Instructions to follow
Lines that include the word "Since" should be copied from the listing that follows.

= = = = = = =

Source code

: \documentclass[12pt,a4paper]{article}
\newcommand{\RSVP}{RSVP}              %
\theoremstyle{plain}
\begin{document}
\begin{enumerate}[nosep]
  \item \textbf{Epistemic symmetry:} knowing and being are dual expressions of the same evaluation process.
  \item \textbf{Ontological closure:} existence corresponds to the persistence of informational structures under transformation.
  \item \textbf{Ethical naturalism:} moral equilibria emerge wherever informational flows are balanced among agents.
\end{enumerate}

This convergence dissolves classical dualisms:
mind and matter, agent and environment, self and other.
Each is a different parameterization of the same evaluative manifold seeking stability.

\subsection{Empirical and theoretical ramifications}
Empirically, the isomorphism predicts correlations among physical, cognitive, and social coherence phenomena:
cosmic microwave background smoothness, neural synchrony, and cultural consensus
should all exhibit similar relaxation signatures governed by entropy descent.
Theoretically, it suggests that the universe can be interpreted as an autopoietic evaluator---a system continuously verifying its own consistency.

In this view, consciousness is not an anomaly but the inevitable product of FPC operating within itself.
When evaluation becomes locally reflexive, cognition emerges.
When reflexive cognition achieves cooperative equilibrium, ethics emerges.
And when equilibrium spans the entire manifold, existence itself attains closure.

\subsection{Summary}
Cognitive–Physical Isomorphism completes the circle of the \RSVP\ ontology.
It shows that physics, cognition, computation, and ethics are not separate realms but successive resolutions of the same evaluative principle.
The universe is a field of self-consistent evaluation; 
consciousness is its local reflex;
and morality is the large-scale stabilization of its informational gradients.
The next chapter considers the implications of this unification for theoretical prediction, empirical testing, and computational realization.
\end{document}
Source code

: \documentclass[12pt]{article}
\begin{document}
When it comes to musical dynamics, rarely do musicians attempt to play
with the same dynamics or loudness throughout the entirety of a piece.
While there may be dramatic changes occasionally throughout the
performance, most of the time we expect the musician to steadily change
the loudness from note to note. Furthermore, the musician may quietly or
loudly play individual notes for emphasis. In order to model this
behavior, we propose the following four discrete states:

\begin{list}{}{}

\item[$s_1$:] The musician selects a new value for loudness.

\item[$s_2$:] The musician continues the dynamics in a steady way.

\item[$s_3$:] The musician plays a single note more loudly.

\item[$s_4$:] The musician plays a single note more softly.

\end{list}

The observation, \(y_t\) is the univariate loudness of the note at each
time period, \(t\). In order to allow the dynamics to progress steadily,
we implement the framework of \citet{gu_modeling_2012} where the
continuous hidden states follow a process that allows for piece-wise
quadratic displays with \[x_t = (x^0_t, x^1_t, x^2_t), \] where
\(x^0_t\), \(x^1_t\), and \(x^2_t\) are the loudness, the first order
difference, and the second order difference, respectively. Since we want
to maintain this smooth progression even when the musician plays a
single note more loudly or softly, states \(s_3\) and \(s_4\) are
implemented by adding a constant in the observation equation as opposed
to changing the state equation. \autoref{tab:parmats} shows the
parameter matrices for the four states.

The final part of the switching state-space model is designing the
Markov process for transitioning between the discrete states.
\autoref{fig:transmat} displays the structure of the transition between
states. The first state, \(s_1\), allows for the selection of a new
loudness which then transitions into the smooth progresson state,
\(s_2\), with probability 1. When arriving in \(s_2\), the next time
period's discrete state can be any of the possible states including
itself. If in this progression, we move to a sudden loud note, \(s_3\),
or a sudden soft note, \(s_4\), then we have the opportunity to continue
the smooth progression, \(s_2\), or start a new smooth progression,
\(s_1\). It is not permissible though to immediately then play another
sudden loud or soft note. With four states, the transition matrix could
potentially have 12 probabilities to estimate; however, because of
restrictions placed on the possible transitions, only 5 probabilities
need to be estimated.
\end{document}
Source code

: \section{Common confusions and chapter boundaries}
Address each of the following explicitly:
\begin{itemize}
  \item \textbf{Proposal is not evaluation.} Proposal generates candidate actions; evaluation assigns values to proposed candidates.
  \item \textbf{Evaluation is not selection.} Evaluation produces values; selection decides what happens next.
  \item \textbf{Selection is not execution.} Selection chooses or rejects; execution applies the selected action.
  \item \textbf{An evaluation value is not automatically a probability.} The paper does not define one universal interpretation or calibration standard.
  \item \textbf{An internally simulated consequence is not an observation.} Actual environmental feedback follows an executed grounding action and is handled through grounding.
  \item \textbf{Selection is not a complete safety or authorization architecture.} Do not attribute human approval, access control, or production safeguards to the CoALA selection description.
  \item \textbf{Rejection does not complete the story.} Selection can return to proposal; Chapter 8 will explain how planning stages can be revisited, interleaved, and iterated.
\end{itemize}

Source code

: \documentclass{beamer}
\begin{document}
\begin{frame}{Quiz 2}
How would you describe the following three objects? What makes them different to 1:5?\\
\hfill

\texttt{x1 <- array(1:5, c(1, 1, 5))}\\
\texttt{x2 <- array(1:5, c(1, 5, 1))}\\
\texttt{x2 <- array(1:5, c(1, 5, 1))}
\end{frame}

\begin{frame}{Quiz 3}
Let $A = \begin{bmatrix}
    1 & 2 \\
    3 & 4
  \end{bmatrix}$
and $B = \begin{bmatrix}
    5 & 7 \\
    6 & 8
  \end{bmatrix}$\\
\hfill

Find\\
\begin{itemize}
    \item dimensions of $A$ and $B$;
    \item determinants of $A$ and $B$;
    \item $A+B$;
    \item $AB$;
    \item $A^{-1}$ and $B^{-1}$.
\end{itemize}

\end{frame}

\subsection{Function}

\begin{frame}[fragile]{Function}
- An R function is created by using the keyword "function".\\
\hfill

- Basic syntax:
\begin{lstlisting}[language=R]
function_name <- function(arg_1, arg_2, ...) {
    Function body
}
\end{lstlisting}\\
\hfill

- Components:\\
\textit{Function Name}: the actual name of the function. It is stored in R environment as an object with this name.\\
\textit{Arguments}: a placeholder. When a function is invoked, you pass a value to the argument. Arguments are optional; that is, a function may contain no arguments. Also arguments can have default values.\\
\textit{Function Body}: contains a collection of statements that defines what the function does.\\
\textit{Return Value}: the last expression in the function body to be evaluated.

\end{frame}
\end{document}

= = = = = = =

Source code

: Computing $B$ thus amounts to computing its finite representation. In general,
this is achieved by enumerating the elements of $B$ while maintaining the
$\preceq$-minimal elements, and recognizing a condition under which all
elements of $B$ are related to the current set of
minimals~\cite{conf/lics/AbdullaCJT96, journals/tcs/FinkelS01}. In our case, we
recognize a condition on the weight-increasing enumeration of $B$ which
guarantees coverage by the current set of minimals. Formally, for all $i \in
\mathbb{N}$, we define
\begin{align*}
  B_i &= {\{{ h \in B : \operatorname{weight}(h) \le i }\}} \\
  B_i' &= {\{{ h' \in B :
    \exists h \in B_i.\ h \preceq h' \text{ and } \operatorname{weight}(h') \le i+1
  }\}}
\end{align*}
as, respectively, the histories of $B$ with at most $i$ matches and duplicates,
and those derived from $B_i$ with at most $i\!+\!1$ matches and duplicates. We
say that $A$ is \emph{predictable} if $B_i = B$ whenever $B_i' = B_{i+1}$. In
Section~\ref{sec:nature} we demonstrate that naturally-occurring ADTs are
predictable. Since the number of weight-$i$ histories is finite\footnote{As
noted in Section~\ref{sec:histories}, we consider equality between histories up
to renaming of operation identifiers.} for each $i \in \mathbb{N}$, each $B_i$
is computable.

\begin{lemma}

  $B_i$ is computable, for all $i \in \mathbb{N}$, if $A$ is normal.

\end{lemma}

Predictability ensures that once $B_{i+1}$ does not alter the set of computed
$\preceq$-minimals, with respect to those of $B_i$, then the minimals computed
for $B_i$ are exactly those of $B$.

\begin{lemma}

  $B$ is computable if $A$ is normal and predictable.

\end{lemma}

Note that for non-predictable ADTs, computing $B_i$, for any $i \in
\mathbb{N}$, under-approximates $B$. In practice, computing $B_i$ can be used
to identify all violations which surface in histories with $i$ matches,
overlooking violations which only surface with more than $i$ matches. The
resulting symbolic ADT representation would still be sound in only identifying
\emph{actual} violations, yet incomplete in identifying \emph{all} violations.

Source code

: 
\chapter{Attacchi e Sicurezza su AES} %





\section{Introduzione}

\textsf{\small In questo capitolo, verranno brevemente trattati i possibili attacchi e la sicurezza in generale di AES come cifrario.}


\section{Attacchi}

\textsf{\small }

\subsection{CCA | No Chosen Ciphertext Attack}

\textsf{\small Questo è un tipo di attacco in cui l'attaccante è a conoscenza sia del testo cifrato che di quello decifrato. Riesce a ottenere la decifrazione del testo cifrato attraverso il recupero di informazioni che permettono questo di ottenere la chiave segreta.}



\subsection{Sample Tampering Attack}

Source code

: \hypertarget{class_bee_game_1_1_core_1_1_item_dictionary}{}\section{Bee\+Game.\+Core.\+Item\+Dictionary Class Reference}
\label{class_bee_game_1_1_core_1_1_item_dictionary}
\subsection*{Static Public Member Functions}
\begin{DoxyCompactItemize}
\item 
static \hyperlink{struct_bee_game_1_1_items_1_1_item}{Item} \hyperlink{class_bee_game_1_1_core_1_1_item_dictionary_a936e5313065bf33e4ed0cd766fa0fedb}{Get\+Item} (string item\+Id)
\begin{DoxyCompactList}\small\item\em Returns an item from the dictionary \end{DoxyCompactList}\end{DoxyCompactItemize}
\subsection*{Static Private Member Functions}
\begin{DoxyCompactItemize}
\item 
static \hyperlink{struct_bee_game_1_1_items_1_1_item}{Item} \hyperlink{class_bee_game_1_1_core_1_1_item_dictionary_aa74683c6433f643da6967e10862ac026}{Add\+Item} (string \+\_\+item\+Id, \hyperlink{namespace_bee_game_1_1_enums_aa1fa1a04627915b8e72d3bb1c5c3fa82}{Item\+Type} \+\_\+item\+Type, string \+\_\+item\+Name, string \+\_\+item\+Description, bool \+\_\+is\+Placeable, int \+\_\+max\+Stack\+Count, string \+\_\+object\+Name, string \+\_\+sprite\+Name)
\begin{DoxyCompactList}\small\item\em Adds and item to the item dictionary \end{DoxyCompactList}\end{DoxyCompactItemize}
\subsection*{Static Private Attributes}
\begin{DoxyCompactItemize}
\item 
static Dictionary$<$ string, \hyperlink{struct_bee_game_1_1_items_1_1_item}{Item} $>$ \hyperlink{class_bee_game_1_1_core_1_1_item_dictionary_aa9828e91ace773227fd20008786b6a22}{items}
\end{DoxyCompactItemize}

= = = = = = =

Solution to this exercise
difference, and the second order difference, respectively. Since we want
predictable. Since the number of weight-$i$ histories is finite\footnote{As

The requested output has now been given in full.